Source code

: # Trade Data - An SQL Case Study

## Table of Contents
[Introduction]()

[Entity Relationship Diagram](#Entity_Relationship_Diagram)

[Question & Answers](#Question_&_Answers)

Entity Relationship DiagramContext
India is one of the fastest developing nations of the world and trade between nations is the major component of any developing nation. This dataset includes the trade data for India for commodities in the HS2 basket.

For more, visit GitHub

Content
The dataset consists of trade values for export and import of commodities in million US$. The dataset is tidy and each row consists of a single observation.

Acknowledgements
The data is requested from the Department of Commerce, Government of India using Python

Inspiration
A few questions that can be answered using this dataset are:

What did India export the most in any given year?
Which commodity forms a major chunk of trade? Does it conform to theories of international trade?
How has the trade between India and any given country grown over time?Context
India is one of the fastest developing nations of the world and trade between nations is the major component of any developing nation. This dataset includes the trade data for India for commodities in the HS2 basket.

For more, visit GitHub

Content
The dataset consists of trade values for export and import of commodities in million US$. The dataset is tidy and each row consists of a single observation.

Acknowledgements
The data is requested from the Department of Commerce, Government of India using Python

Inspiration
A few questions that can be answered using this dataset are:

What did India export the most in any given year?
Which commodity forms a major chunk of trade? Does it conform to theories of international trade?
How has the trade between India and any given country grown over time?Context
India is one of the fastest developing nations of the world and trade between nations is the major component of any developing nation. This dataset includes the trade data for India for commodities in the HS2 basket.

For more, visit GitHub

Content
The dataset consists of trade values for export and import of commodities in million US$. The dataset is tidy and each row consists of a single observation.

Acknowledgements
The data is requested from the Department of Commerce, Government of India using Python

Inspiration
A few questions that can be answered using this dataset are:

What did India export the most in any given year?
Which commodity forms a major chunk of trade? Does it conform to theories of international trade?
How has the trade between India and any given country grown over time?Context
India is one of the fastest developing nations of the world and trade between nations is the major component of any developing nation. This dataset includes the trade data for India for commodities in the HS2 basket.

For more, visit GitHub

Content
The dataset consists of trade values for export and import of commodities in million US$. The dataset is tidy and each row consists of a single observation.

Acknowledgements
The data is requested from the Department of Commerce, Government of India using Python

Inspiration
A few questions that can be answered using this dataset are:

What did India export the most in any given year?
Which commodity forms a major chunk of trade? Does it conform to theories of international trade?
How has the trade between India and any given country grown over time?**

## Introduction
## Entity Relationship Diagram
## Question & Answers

» What this task involves
The full listing needs to be transcribed exactly.

» Exercise output
Source code

: # Trade Data - An SQL Case Study

## Table of Contents
[Introduction]()

[Entity Relationship Diagram](#Entity_Relationship_Diagram)

[Question & Answers](#Question_&_Answers)

Entity Relationship DiagramContext
India is one of the fastest developing nations of the world and trade between nations is the major component of any developing nation. This dataset includes the trade data for India for commodities in the HS2 basket.

For more, visit GitHub

Content
The dataset consists of trade values for export and import of commodities in million US$. The dataset is tidy and each row consists of a single observation.

Acknowledgements
The data is requested from the Department of Commerce, Government of India using Python

Inspiration
A few questions that can be answered using this dataset are:

What did India export the most in any given year?
Which commodity forms a major chunk of trade? Does it conform to theories of international trade?
How has the trade between India and any given country grown over time?Context
India is one of the fastest developing nations of the world and trade between nations is the major component of any developing nation. This dataset includes the trade data for India for commodities in the HS2 basket.

For more, visit GitHub

Content
The dataset consists of trade values for export and import of commodities in million US$. The dataset is tidy and each row consists of a single observation.

Acknowledgements
The data is requested from the Department of Commerce, Government of India using Python

Inspiration
A few questions that can be answered using this dataset are:

What did India export the most in any given year?
Which commodity forms a major chunk of trade? Does it conform to theories of international trade?
How has the trade between India and any given country grown over time?Context
India is one of the fastest developing nations of the world and trade between nations is the major component of any developing nation. This dataset includes the trade data for India for commodities in the HS2 basket.

For more, visit GitHub

Content
The dataset consists of trade values for export and import of commodities in million US$. The dataset is tidy and each row consists of a single observation.

Acknowledgements
The data is requested from the Department of Commerce, Government of India using Python

Inspiration
A few questions that can be answered using this dataset are:

What did India export the most in any given year?
Which commodity forms a major chunk of trade? Does it conform to theories of international trade?
How has the trade between India and any given country grown over time?Context
India is one of the fastest developing nations of the world and trade between nations is the major component of any developing nation. This dataset includes the trade data for India for commodities in the HS2 basket.

For more, visit GitHub

Content
The dataset consists of trade values for export and import of commodities in million US$. The dataset is tidy and each row consists of a single observation.

Acknowledgements
The data is requested from the Department of Commerce, Government of India using Python

Inspiration
A few questions that can be answered using this dataset are:

What did India export the most in any given year?
Which commodity forms a major chunk of trade? Does it conform to theories of international trade?
How has the trade between India and any given country grown over time?**

## Introduction
## Entity Relationship Diagram
## Question & Answers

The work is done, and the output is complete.